- _THE TASK_
Find the line with "evaluates what remains" and the line with "from math import ceil, floor" in the entries below; output exactly those two lines, every line between them, and no others.

- _MATERIAL SUPPLIED_
※
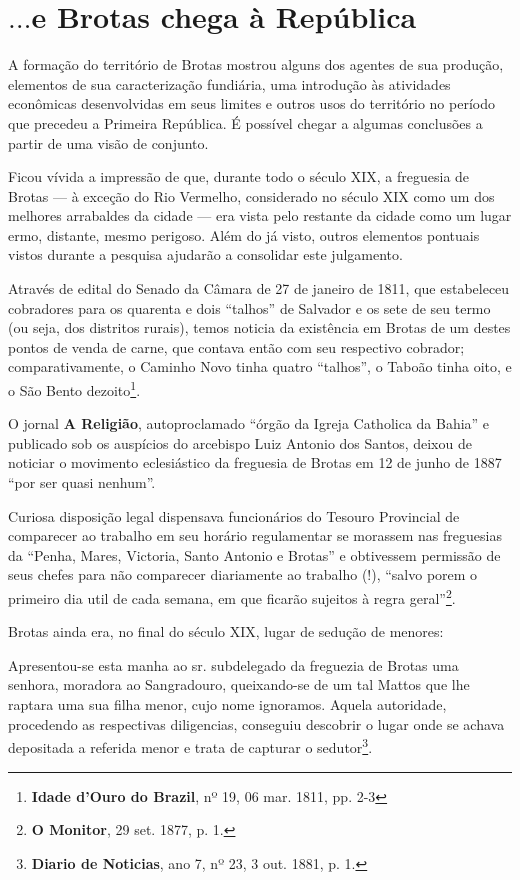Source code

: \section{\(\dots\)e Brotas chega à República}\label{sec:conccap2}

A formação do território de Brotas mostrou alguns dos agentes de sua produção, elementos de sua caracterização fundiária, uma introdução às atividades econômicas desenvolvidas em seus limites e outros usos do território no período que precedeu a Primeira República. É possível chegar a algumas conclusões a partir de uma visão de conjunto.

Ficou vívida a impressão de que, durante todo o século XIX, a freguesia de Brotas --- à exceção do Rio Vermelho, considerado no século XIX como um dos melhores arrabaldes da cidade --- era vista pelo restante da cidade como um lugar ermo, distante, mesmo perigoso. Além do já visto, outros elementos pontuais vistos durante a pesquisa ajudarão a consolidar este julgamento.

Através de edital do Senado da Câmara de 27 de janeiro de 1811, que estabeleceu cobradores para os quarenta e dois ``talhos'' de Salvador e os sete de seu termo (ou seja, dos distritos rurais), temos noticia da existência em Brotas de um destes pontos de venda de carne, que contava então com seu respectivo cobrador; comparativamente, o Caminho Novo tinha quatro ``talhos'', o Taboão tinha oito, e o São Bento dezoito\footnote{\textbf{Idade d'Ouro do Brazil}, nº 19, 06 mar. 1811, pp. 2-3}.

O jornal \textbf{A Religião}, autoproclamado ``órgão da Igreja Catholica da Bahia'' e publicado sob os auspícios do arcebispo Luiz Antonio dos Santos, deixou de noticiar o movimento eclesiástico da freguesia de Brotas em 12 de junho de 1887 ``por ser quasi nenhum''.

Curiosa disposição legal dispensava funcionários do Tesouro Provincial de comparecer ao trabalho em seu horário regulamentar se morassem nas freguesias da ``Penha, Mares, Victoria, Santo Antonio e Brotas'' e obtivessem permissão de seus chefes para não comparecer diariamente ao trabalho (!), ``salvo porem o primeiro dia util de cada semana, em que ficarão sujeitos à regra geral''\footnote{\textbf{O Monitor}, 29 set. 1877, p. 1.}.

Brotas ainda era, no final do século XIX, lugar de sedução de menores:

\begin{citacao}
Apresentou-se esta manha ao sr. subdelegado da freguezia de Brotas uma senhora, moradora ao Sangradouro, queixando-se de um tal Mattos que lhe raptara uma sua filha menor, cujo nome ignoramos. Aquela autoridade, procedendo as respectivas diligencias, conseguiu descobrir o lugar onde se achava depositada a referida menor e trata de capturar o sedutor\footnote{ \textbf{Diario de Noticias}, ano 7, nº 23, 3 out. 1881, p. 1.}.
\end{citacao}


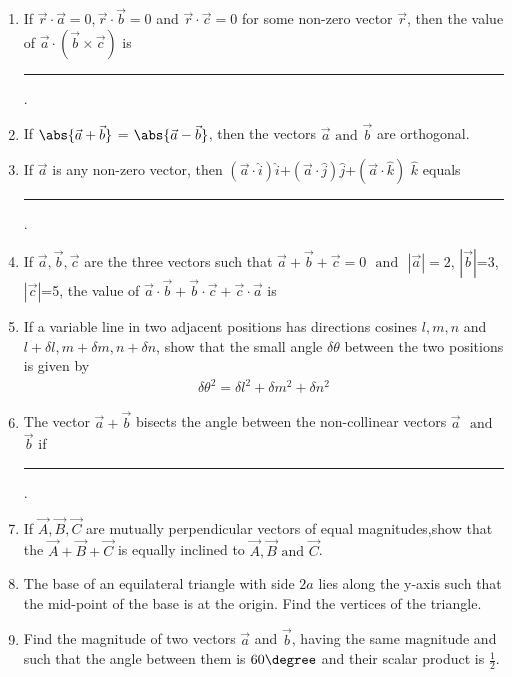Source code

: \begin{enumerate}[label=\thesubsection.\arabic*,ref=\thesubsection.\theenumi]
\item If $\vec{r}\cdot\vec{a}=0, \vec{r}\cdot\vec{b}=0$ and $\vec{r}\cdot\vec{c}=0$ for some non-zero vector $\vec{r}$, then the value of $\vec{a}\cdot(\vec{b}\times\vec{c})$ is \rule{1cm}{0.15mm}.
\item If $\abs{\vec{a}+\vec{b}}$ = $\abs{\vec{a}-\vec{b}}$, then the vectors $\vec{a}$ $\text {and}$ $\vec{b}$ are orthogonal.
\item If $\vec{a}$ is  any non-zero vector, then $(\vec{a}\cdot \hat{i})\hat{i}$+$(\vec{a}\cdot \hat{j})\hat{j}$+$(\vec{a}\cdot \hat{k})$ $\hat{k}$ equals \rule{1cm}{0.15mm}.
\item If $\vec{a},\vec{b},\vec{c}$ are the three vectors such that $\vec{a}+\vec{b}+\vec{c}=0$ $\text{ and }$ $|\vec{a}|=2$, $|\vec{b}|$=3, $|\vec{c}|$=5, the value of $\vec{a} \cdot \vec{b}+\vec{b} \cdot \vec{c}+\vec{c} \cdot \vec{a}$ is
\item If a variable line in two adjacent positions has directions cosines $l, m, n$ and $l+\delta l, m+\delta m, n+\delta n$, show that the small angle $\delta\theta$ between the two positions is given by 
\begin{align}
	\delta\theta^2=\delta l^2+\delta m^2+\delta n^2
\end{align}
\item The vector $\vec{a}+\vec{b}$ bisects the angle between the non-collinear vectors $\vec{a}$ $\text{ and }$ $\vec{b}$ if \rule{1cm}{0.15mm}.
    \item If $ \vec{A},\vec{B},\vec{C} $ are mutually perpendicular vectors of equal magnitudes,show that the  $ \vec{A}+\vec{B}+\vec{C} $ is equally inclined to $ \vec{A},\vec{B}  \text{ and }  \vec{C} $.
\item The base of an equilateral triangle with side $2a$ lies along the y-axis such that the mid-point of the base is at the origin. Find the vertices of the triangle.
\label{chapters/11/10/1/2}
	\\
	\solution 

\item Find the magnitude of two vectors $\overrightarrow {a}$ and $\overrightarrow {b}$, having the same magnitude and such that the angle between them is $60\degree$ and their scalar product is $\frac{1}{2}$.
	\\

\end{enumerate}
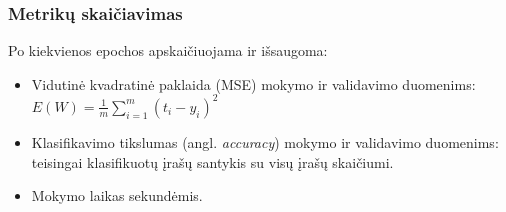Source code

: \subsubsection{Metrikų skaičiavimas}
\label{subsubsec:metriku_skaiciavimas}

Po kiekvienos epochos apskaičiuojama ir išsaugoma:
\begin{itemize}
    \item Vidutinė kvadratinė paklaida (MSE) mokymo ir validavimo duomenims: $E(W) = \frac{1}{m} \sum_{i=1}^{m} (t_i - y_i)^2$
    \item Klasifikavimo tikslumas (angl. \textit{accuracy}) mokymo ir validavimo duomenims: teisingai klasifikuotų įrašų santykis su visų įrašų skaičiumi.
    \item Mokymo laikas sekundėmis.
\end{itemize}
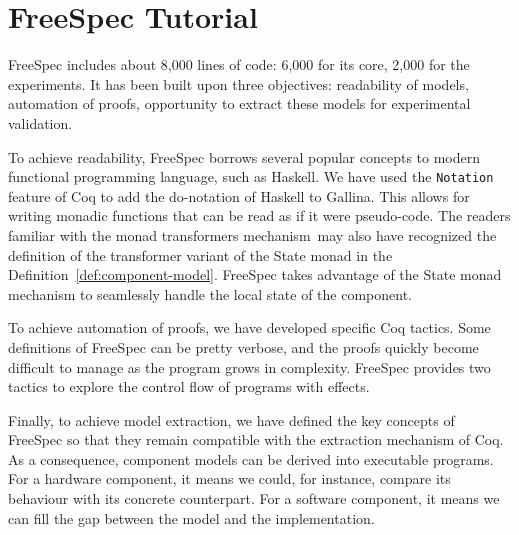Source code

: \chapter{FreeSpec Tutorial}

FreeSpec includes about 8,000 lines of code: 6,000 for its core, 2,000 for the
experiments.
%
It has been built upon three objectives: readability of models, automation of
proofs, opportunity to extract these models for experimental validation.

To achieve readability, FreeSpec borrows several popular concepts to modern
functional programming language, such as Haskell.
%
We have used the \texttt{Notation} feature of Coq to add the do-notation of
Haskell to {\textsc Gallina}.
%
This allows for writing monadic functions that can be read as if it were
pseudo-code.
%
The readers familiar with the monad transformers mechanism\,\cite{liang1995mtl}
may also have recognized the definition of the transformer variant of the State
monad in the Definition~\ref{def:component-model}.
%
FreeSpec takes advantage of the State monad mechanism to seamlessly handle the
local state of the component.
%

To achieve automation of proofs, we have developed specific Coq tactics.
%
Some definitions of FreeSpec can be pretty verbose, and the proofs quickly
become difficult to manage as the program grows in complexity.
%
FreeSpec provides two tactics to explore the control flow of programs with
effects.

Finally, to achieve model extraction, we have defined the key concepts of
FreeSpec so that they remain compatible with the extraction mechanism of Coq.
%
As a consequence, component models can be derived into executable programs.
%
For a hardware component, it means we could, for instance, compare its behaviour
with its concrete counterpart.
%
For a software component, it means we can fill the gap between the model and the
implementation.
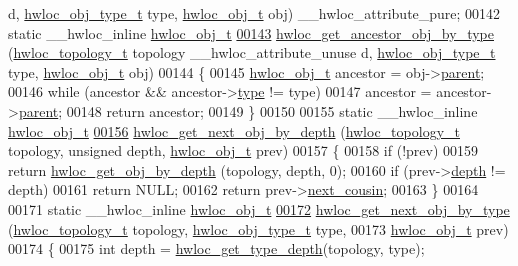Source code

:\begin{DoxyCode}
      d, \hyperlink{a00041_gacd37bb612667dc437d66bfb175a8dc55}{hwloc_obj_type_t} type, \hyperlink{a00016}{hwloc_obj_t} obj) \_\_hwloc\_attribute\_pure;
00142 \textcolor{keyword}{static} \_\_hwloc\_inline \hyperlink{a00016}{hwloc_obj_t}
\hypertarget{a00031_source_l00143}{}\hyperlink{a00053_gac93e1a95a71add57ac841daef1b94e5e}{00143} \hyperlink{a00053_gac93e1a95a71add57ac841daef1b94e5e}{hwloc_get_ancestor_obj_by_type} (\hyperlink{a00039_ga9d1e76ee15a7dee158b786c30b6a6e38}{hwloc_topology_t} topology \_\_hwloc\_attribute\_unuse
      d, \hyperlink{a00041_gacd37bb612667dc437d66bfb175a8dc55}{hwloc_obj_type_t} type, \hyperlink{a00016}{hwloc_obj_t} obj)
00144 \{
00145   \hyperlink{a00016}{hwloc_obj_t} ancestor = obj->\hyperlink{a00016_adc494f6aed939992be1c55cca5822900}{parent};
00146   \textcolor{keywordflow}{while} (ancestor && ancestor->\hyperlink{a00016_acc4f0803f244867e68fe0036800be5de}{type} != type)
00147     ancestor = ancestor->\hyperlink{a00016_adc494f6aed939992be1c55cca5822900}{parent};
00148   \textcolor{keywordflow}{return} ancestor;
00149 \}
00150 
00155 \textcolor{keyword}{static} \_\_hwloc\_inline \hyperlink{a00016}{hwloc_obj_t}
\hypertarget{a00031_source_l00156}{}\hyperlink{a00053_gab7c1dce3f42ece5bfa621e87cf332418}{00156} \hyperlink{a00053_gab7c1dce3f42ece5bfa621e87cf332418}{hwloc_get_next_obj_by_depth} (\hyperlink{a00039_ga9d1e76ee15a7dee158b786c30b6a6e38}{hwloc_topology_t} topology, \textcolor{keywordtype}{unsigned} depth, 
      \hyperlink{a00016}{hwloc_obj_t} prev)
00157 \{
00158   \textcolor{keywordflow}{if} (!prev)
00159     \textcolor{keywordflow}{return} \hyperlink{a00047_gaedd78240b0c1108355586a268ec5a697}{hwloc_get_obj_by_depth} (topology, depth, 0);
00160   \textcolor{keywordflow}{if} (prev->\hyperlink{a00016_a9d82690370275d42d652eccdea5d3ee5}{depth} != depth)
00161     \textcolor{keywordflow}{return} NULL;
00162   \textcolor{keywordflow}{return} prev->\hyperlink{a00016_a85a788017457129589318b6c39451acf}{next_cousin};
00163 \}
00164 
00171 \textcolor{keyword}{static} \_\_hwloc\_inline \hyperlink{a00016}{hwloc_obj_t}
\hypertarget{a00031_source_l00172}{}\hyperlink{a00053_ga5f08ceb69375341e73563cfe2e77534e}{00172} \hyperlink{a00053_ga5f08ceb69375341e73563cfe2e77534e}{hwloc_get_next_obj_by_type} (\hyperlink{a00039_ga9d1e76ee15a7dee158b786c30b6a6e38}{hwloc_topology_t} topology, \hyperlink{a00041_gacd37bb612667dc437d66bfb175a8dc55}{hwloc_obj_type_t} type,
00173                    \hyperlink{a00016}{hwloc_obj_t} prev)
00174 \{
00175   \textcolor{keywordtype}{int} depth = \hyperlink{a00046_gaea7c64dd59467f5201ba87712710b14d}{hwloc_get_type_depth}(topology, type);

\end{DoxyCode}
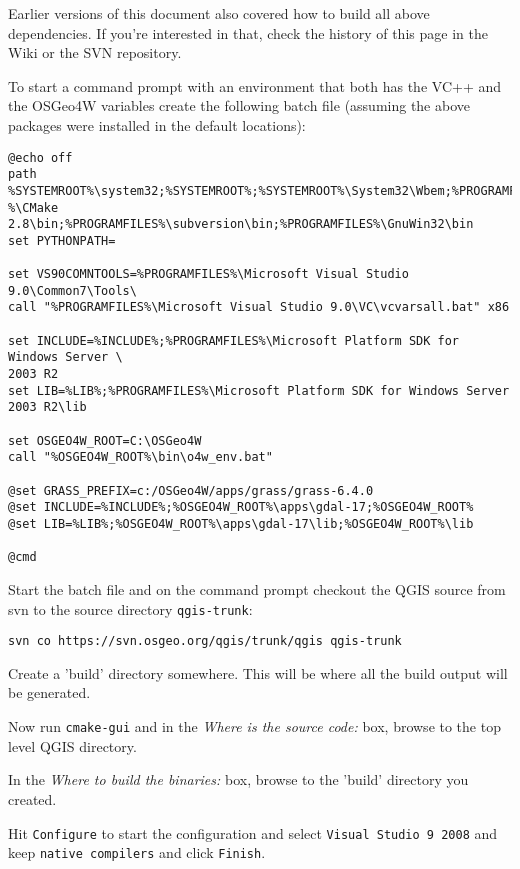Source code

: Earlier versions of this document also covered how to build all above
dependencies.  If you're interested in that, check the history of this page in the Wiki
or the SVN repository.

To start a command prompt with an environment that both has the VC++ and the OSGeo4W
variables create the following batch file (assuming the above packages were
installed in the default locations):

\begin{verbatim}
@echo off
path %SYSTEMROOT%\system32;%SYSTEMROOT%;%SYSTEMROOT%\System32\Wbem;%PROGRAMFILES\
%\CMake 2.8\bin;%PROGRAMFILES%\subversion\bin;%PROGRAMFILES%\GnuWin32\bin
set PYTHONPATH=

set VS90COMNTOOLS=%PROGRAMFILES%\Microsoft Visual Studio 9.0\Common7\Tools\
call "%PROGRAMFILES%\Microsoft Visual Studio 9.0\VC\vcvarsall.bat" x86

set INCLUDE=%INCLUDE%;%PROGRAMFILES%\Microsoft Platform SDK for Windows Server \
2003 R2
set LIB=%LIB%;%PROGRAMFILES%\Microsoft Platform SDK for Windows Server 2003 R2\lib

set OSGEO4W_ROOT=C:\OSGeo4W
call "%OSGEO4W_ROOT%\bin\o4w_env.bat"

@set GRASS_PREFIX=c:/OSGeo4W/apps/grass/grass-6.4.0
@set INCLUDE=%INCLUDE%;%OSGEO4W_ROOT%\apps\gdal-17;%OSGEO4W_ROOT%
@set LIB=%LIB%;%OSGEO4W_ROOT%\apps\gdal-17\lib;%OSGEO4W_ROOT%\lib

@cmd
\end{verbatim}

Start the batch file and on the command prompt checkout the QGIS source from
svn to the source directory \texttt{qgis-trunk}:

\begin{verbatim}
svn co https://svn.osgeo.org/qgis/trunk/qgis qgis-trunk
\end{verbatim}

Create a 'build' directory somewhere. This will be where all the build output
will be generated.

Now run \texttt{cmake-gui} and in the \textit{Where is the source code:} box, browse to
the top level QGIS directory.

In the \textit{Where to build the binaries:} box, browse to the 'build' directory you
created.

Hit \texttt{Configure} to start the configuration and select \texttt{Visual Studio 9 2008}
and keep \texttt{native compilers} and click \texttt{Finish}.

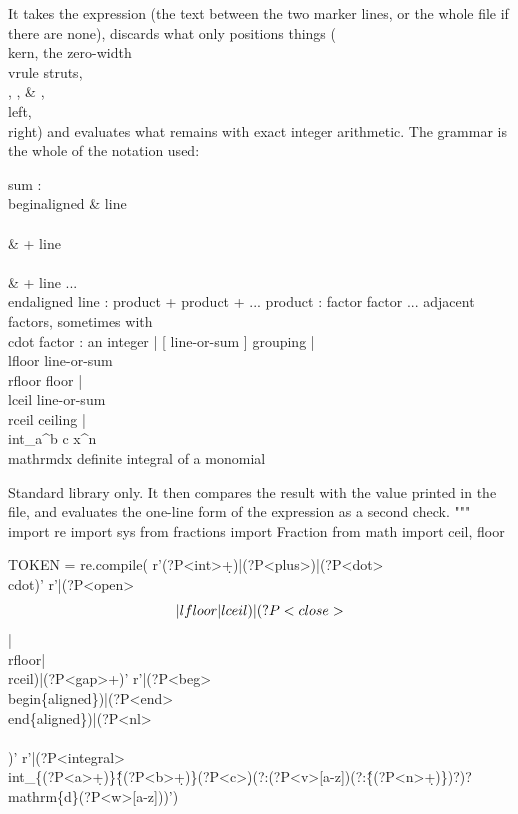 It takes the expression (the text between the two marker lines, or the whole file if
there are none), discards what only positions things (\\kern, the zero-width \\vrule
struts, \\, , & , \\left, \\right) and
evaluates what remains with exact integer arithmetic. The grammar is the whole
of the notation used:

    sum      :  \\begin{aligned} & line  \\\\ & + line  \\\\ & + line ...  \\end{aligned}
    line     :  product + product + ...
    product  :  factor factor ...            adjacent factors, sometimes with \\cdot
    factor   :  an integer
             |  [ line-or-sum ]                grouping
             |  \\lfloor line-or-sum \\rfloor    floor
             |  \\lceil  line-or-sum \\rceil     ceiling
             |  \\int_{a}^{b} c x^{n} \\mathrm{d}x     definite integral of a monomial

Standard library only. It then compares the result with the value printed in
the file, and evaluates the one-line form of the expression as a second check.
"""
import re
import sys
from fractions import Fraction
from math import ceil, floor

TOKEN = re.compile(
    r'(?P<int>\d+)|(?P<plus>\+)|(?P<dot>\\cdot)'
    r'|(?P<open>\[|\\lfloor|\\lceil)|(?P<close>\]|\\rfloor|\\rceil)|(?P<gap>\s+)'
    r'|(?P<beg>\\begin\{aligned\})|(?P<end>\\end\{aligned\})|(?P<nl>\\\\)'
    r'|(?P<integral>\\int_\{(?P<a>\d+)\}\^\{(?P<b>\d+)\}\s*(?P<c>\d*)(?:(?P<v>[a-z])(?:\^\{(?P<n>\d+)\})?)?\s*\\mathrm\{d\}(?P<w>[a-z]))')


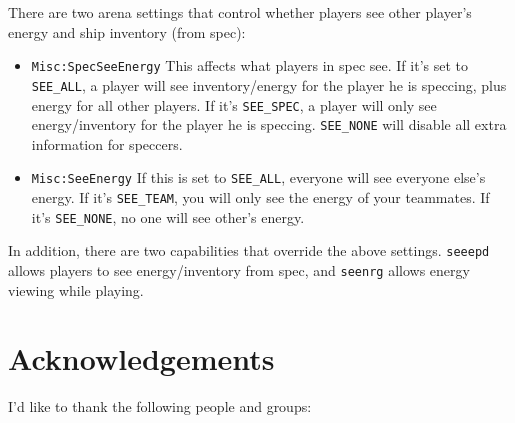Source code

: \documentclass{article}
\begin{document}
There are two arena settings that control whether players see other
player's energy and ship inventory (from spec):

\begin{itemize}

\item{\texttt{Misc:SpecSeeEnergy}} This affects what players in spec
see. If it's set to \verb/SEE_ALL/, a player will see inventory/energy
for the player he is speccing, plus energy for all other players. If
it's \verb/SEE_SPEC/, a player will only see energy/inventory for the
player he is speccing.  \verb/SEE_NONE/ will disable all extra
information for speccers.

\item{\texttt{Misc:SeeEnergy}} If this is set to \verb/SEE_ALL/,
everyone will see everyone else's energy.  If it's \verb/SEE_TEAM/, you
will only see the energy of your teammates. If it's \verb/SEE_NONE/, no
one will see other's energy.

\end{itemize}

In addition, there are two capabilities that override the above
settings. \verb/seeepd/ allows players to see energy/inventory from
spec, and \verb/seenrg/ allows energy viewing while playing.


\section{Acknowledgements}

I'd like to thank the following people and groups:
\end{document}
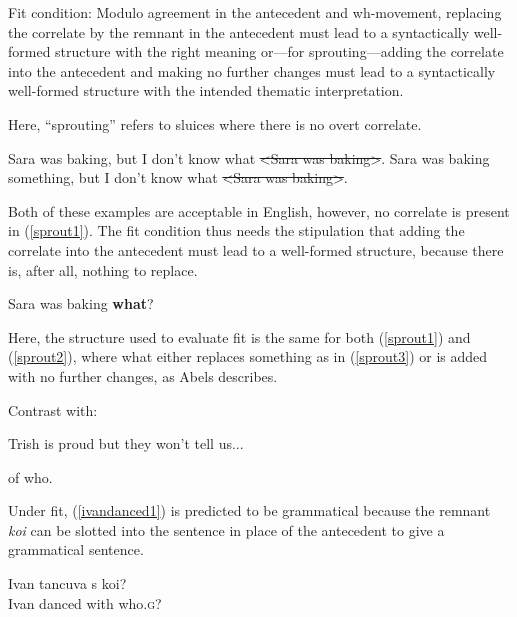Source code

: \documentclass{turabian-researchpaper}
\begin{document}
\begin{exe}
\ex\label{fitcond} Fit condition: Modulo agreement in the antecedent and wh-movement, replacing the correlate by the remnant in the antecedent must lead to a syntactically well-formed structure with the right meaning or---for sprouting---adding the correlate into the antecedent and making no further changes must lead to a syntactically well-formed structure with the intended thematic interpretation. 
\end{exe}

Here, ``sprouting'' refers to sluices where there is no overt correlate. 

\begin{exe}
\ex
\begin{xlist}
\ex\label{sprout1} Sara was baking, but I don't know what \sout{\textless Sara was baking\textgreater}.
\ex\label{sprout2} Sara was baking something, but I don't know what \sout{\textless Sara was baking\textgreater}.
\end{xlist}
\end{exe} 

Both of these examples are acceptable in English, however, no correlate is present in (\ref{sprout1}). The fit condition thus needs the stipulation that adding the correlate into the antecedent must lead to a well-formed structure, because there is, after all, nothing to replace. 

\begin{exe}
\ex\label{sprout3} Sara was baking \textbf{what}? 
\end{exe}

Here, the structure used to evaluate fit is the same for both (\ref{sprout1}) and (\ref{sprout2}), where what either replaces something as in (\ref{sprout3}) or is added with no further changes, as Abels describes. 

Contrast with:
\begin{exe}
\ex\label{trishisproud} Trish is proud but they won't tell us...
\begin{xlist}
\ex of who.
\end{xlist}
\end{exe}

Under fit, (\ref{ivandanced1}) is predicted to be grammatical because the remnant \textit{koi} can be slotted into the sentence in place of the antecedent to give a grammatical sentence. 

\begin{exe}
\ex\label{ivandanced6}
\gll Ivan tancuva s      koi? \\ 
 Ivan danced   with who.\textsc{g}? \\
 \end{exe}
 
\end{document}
※
- _RESPONSE AREA_
evaluates what remains with exact integer arithmetic. The grammar is the whole
of the notation used:

    sum      :  \\begin{aligned} & line  \\\\ & + line  \\\\ & + line ...  \\end{aligned}
    line     :  product + product + ...
    product  :  factor factor ...            adjacent factors, sometimes with \\cdot
    factor   :  an integer
             |  [ line-or-sum ]                grouping
             |  \\lfloor line-or-sum \\rfloor    floor
             |  \\lceil  line-or-sum \\rceil     ceiling
             |  \\int_{a}^{b} c x^{n} \\mathrm{d}x     definite integral of a monomial

Standard library only. It then compares the result with the value printed in
the file, and evaluates the one-line form of the expression as a second check.
"""
import re
import sys
from fractions import Fraction
from math import ceil, floor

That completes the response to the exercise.